* _PROBLEM DETAILS_
The answer must consist of every line from the entries below that contains the word "texttt".

* _STORED DATA_
-=-=-=-=-

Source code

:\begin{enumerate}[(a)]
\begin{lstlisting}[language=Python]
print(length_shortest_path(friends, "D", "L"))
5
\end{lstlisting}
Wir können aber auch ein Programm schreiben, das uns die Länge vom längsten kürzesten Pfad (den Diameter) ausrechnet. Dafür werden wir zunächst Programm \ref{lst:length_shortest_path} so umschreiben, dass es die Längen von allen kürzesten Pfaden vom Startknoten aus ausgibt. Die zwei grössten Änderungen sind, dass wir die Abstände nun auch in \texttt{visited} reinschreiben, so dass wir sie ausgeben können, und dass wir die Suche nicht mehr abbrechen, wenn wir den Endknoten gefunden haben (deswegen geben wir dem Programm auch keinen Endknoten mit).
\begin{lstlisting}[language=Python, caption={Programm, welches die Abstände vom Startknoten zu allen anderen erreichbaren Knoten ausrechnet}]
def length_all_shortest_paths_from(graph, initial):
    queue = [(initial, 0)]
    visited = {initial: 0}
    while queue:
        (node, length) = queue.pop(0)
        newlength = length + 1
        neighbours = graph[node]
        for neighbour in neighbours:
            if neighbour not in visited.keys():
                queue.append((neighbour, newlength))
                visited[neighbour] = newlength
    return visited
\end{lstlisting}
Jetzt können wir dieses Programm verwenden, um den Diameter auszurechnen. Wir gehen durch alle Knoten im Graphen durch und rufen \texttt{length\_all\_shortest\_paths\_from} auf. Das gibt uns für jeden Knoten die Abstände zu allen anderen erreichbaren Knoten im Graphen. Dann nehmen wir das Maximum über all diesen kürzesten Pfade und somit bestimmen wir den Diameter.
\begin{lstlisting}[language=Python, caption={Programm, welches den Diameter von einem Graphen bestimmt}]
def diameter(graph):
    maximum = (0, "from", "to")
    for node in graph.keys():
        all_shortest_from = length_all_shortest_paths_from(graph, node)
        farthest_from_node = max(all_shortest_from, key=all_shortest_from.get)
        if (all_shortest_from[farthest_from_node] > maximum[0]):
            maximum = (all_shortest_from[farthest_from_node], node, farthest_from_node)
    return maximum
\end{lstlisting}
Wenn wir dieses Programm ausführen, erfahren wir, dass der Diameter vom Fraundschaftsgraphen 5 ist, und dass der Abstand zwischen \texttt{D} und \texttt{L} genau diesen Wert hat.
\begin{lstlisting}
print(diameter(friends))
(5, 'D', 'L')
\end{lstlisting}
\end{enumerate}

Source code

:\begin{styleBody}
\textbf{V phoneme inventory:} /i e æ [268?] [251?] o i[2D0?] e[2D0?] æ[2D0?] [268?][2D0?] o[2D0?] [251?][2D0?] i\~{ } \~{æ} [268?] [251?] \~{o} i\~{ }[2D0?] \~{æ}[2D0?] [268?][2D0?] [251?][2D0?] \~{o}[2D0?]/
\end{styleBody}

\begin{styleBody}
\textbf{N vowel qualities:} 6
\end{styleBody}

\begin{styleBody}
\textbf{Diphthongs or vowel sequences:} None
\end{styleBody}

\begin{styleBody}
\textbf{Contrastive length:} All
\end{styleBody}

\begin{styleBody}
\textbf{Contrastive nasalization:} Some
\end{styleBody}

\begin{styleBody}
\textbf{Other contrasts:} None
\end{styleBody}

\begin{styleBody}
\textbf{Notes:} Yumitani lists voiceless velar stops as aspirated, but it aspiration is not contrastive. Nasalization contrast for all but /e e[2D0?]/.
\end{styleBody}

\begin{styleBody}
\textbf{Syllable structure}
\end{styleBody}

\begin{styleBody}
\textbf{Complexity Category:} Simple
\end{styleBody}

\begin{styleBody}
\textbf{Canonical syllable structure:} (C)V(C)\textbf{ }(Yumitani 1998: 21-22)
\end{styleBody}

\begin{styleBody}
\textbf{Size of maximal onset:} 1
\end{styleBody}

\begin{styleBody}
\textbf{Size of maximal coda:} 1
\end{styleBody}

-=-=-=-=-

* _RESPONSE TO THIS EXERCISE_
Wir können aber auch ein Programm schreiben, das uns die Länge vom längsten kürzesten Pfad (den Diameter) ausrechnet. Dafür werden wir zunächst Programm \ref{lst:length_shortest_path} so umschreiben, dass es die Längen von allen kürzesten Pfaden vom Startknoten aus ausgibt. Die zwei grössten Änderungen sind, dass wir die Abstände nun auch in \texttt{visited} reinschreiben, so dass wir sie ausgeben können, und dass wir die Suche nicht mehr abbrechen, wenn wir den Endknoten gefunden haben (deswegen geben wir dem Programm auch keinen Endknoten mit).
Jetzt können wir dieses Programm verwenden, um den Diameter auszurechnen. Wir gehen durch alle Knoten im Graphen durch und rufen \texttt{length\_all\_shortest\_paths\_from} auf. Das gibt uns für jeden Knoten die Abstände zu allen anderen erreichbaren Knoten im Graphen. Dann nehmen wir das Maximum über all diesen kürzesten Pfade und somit bestimmen wir den Diameter.
Wenn wir dieses Programm ausführen, erfahren wir, dass der Diameter vom Fraundschaftsgraphen 5 ist, und dass der Abstand zwischen \texttt{D} und \texttt{L} genau diesen Wert hat.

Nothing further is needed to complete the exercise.